Skip to content

2. Creating a Custom Extractor

If you need to support a programming language not yet implemented by CodableLLM, you can easily extend the framework by creating your own custom extractor.

All custom extractors must subclass Extractor, an abstract base class that defined the interface for parsing source files and returning extracted functions.

Methods to Implement

When extending Extractor, you must implement two methods:

  1. extract: Parses a given source code file and returns a sequence of SourceFunction instances.
  2. get_extractable_files: Given a directory or file path, returns all files that the extractor can process. This typically involves filtering by file extensions.

Example: Creating a Custom Language Extractor

Below is a template for defining your own extractor.
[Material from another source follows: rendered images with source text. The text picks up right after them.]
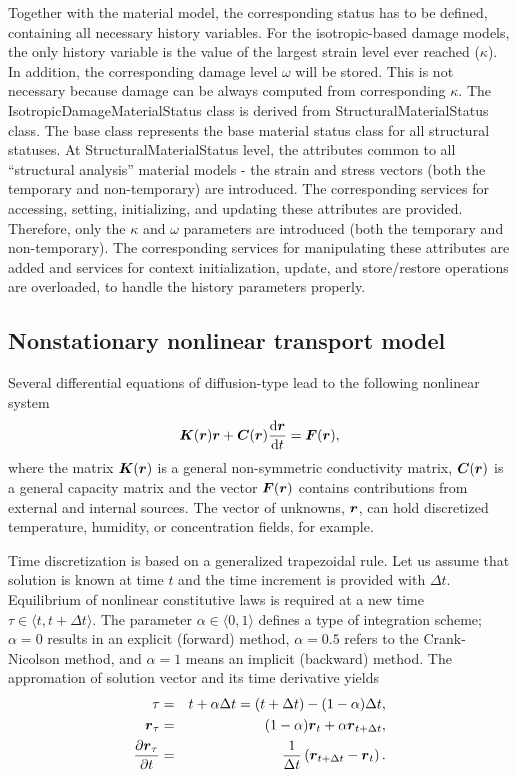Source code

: \documentclass[a4paper]{article}
\newcommand{\mbf}[1]{\mbox{\boldmath$#1$}}
\begin{document}
 Together with the material model, the corresponding status has to be
 defined, containing all necessary history variables.
 For the isotropic-based damage models, the only history variable is
 the value of the largest strain level ever reached ($\kappa$).
 In addition, the corresponding damage level $\omega$ will be stored.
 This is not necessary because damage can be always computed from
 corresponding $\kappa$.
 The IsotropicDamageMaterialStatus class is derived from
 StructuralMaterialStatus class. The base class represents the
 base material status class for all structural statuses. At
 StructuralMaterialStatus level, the attributes common to all
 ``structural analysis'' material models - the strain and
 stress vectors (both the temporary and non-temporary) are introduced. The
 corresponding services for accessing, setting, initializing, and
 updating these attributes are provided.
 Therefore, only the $\kappa$ and $\omega$ parameters are introduced
 (both the temporary and non-temporary). The corresponding services for
 manipulating these attributes are added and services for context
 initialization, update, and store/restore operations are overloaded, to
 handle the history parameters properly.

\subsection{Nonstationary nonlinear transport model}
\label{NonNonTrans}

Several differential equations of diffusion-type lead to the following nonlinear system
\begin{eqnarray}
\mbf{K}(\mbf{r}) \mbf{r} + \mbf{C}(\mbf{r})\frac{{\rm d}\mbf{r}}{{\rm d} t} = \mbf{F}(\mbf{r})\label{NonNonTrans:1},
\end{eqnarray}
where the matrix $\mbf{K}(\mbf{r})$ is a general non-symmetric conductivity matrix, $\mbf{C}(\mbf{r})$ is a general capacity matrix and the vector $\mbf{F}(\mbf{r})$ contains contributions from external and internal sources. The vector of unknowns, $\mbf{r}$, can hold discretized temperature, humidity, or concentration fields, for example.

Time discretization is based on a generalized trapezoidal rule. Let us assume that solution is known at time $t$ and the time increment is provided with $\Delta t$. Equilibrium of nonlinear constitutive laws is required at a new time $\tau\in\langle t,t+\Delta t \rangle$. The parameter $\alpha\in\langle 0, 1\rangle$ defines a type of integration scheme; $\alpha=0$ results in an explicit (forward) method, $\alpha=0.5$ refers to the Crank-Nicolson method, and $\alpha=1$ means an implicit (backward) method. The appromation of solution vector and its time derivative yields
\begin{eqnarray}
\tau &=& t+\alpha\Delta t = (t+\Delta t) - (1-\alpha)\Delta t,\label{NonNonTrans:2}\\
\mbf{r}_{\tau} &=& (1-\alpha)\mbf{r}_t+\alpha\mbf{r}_{t+\Delta t},\label{NonNonTrans:3}\\
\frac{\partial{\mbf{r}_{\tau}}}{\partial t} &=& \frac{1}{\Delta t}\left(\mbf{r}_{t+\Delta t}-\mbf{r}_t\right).\label{NonNonTrans:4}
\end{eqnarray}
\end{document}
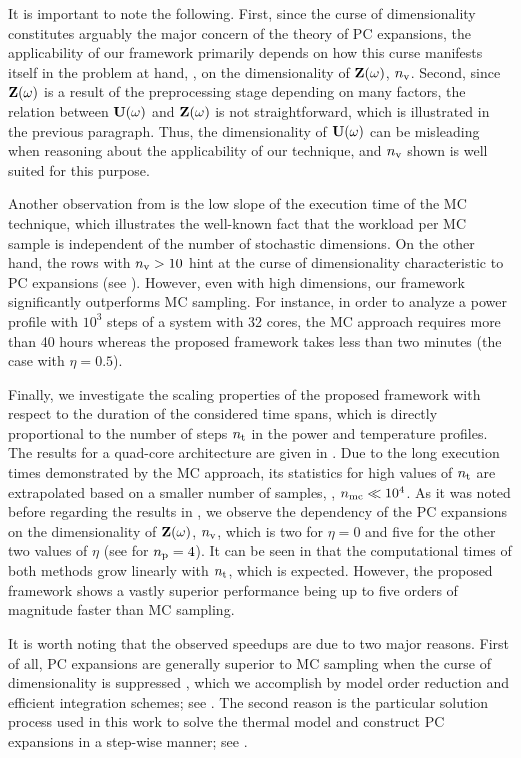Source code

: It is important to note the following.
First, since the curse of dimensionality constitutes arguably the major concern of the theory of PC expansions, the applicability of our framework primarily depends on how this curse manifests itself in the problem at hand, \ie, on the dimensionality of $\mathbf{Z}(\omega)$, ${n_\text{v}}$.
Second, since $\mathbf{Z}(\omega)$ is a result of the preprocessing stage depending on many factors, the relation between $\mathbf{U}(\omega)$ and $\mathbf{Z}(\omega)$ is not straightforward, which is illustrated in the previous paragraph.
Thus, the dimensionality of $\mathbf{U}(\omega)$ can be misleading when reasoning about the applicability of our technique, and ${n_\text{v}}$ shown  is well suited for this purpose.

Another observation from  is the low slope of the execution time of the MC technique, which illustrates the well-known fact that the workload per MC sample is independent of the number of stochastic dimensions.
On the other hand, the rows with ${n_\text{v}} > 10$ hint at the curse of dimensionality characteristic to PC expansions (see ).
However, even with high dimensions, our framework significantly outperforms MC sampling. For instance, in order to analyze a power profile with $10^3$ steps of a system with 32 cores, the MC approach requires more than 40 hours whereas the proposed framework takes less than two minutes (the case with $\eta = 0.5$).

Finally, we investigate the scaling properties of the proposed framework with respect to the duration of the considered time spans, which is directly proportional to the number of steps ${n_\text{t}}$ in the power and temperature profiles.
The results for a quad-core architecture are given in .
Due to the long execution times demonstrated by the MC approach, its statistics for high values of ${n_\text{t}}$ are extrapolated based on a smaller number of samples, \ie, ${n_\text{mc}} \ll 10^4$.
As it was noted before regarding the results in , we observe the dependency of the PC expansions on the dimensionality of $\mathbf{Z}(\omega)$, ${n_\text{v}}$, which is two for $\eta = 0$ and five for the other two values of $\eta$ (see  for ${n_\text{p}} = 4$).
It can be seen in  that the computational times of both methods grow linearly with ${n_\text{t}}$, which is expected.
However, the proposed framework shows a vastly superior performance being up to five orders of magnitude faster than MC sampling.

It is worth noting that the observed speedups are due to two major reasons.
First of all, PC expansions are generally superior to MC sampling when the curse of dimensionality is suppressed \cite{xiu2010, eldred2008}, which we accomplish by model order reduction and efficient integration schemes; see .
The second reason is the particular solution process used in this work to solve the thermal model and construct PC expansions in a step-wise manner; see .
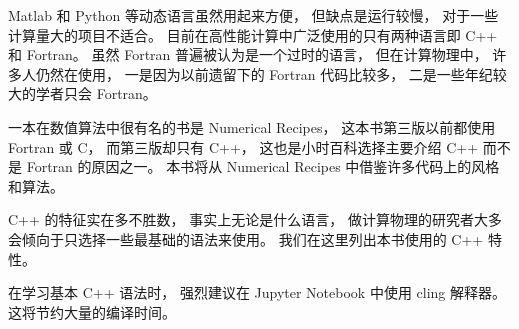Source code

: 
Matlab 和 Python 等动态语言虽然用起来方便， 但缺点是运行较慢， 对于一些计算量大的项目不适合。 目前在高性能计算中广泛使用的只有两种语言即 C++ 和 Fortran。 虽然 Fortran 普遍被认为是一个过时的语言， 但在计算物理中， 许多人仍然在使用， 一是因为以前遗留下的 Fortran 代码比较多， 二是一些年纪较大的学者只会 Fortran。

一本在数值算法中很有名的书是 Numerical Recipes， 这本书第三版以前都使用 Fortran 或 C， 而第三版却只有 C++， 这也是小时百科选择主要介绍 C++ 而不是 Fortran 的原因之一。 本书将从 Numerical Recipes 中借鉴许多代码上的风格和算法。

C++ 的特征实在多不胜数， 事实上无论是什么语言， 做计算物理的研究者大多会倾向于只选择一些最基础的语法来使用。
我们在这里列出本书使用的 C++ 特性。

在学习基本 C++ 语法时， 强烈建议在 Jupyter Notebook 中使用 cling 解释器。 这将节约大量的编译时间。

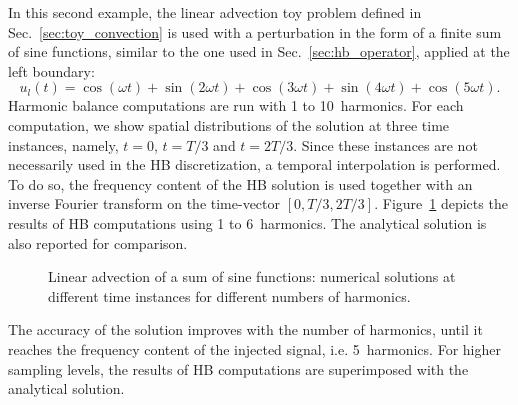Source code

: 
In this second example, the linear advection toy problem 
defined in Sec.~\ref{sec:toy_convection} is used with
a perturbation 
in the form of a finite sum of sine functions, similar to the one used
in Sec.~\ref{sec:hb_operator},
applied at the left boundary:
\begin{equation}
    u_l(t) = \cos(\omega t) + \sin(2 \omega t) +
    \cos(3 \omega t) + \sin(4 \omega t) + \cos(5 \omega t).
    \label{eq:sum_injected_fct}
\end{equation}
Harmonic balance computations are run with 1 to 10~harmonics.
For each computation, we show spatial distributions of the solution
at three time instances, namely, $t=0$, $t=T/3$ and $t=2T/3$.
Since these instances are not necessarily used in the HB discretization,
a temporal interpolation is performed.
To do so, the frequency content of the HB solution is used
together with an inverse Fourier transform on the time-vector
$[0, T/3, 2T/3]$.
Figure~\ref{fig:inj_sine_results} depicts the results of HB computations
using 1 to 6~harmonics. The analytical solution is also reported for comparison.

\begin{figure}[htb]
  \centering
  \caption{Linear advection of a sum of sine functions: 
  numerical solutions at different time instances for different numbers of harmonics.}
  \label{fig:inj_sine_results}
\end{figure}

The accuracy of the solution 
improves with the number of harmonics,
until it reaches the frequency content
of the injected signal, i.e. 5~harmonics.
For higher sampling levels, the results of HB computations are
superimposed with the analytical solution.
The implementation of each method will depend on how you choose to parse and extract functions for your language (e.g. using Tree-sitter, regex, or another parser).

Creating Your Custom Extractor Class

from pathlib import Path
from typing import Sequence

from codablellm.core.extractor import Extractor
from codablellm.core.function import SourceFunction

class CustomLanguageExtractor(Extractor):
    '''
    Extractor for CustomLanguage source code files.
    '''

    def extract(self, file_path: Path | str, repo_path: Path | str | None = None) -> Sequence[SourceFunction]:
        # Implementation goes here: parse the file and return SourceFunction objects
        pass

    def get_extractable_files(self, path: Path | str) -> Sequence[Path]:
        # Implementation goes here: return a list of extractable source files (e.g., based on file extensions)
        pass

Registering Your Custom Extractor

Once your extractor is implemented, you must register it with CodableLLM's extractor:

from codablellm import extractor

extractor.add_extractor(
    'CustomLanguage',
        'classpath.to.CustomLanguageExtractor'  # Replace with your actual import path
)